• What to work on:
Return the records exactly as they are.

Plain-text document sources
···

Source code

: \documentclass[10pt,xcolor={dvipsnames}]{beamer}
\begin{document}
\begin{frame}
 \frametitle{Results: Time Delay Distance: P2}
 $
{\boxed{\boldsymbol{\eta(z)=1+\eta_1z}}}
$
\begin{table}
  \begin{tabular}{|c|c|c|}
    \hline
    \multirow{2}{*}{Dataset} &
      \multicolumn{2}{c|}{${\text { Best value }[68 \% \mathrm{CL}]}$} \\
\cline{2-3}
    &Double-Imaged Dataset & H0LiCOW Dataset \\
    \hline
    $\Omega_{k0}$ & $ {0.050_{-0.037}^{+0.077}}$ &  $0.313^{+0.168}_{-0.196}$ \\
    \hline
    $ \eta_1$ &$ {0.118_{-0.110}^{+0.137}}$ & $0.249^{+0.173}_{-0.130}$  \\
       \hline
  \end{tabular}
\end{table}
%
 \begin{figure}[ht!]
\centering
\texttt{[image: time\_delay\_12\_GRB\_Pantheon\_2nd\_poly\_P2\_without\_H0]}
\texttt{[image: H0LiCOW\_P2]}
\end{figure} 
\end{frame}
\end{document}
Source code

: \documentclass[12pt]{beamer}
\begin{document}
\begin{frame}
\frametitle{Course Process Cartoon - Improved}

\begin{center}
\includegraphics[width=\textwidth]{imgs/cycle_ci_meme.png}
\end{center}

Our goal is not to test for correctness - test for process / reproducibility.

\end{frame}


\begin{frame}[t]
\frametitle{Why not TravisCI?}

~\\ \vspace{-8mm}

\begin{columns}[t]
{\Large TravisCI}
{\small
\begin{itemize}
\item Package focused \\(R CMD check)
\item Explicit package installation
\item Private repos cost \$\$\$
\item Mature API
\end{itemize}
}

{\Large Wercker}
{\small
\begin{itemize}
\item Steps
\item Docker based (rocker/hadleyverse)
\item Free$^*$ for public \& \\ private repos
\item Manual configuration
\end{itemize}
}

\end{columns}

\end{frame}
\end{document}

···

• Response to this task:
Source code

: \documentclass[10pt,xcolor={dvipsnames}]{beamer}
\begin{document}
\begin{frame}
 \frametitle{Results: Time Delay Distance: P2}
 $
{\boxed{\boldsymbol{\eta(z)=1+\eta_1z}}}
$
\begin{table}
  \begin{tabular}{|c|c|c|}
    \hline
    \multirow{2}{*}{Dataset} &
      \multicolumn{2}{c|}{${\text { Best value }[68 \% \mathrm{CL}]}$} \\
\cline{2-3}
    &Double-Imaged Dataset & H0LiCOW Dataset \\
    \hline
    $\Omega_{k0}$ & $ {0.050_{-0.037}^{+0.077}}$ &  $0.313^{+0.168}_{-0.196}$ \\
    \hline
    $ \eta_1$ &$ {0.118_{-0.110}^{+0.137}}$ & $0.249^{+0.173}_{-0.130}$  \\
       \hline
  \end{tabular}
\end{table}
%
 \begin{figure}[ht!]
\centering
\texttt{[image: time\_delay\_12\_GRB\_Pantheon\_2nd\_poly\_P2\_without\_H0]}
\texttt{[image: H0LiCOW\_P2]}
\end{figure} 
\end{frame}
\end{document}
Source code

: \documentclass[12pt]{beamer}
\begin{document}
\begin{frame}
\frametitle{Course Process Cartoon - Improved}

\begin{center}
\includegraphics[width=\textwidth]{imgs/cycle_ci_meme.png}
\end{center}

Our goal is not to test for correctness - test for process / reproducibility.

\end{frame}


\begin{frame}[t]
\frametitle{Why not TravisCI?}

~\\ \vspace{-8mm}

\begin{columns}[t]
{\Large TravisCI}
{\small
\begin{itemize}
\item Package focused \\(R CMD check)
\item Explicit package installation
\item Private repos cost \$\$\$
\item Mature API
\end{itemize}
}

{\Large Wercker}
{\small
\begin{itemize}
\item Steps
\item Docker based (rocker/hadleyverse)
\item Free$^*$ for public \& \\ private repos
\item Manual configuration
\end{itemize}
}

\end{columns}

\end{frame}
\end{document}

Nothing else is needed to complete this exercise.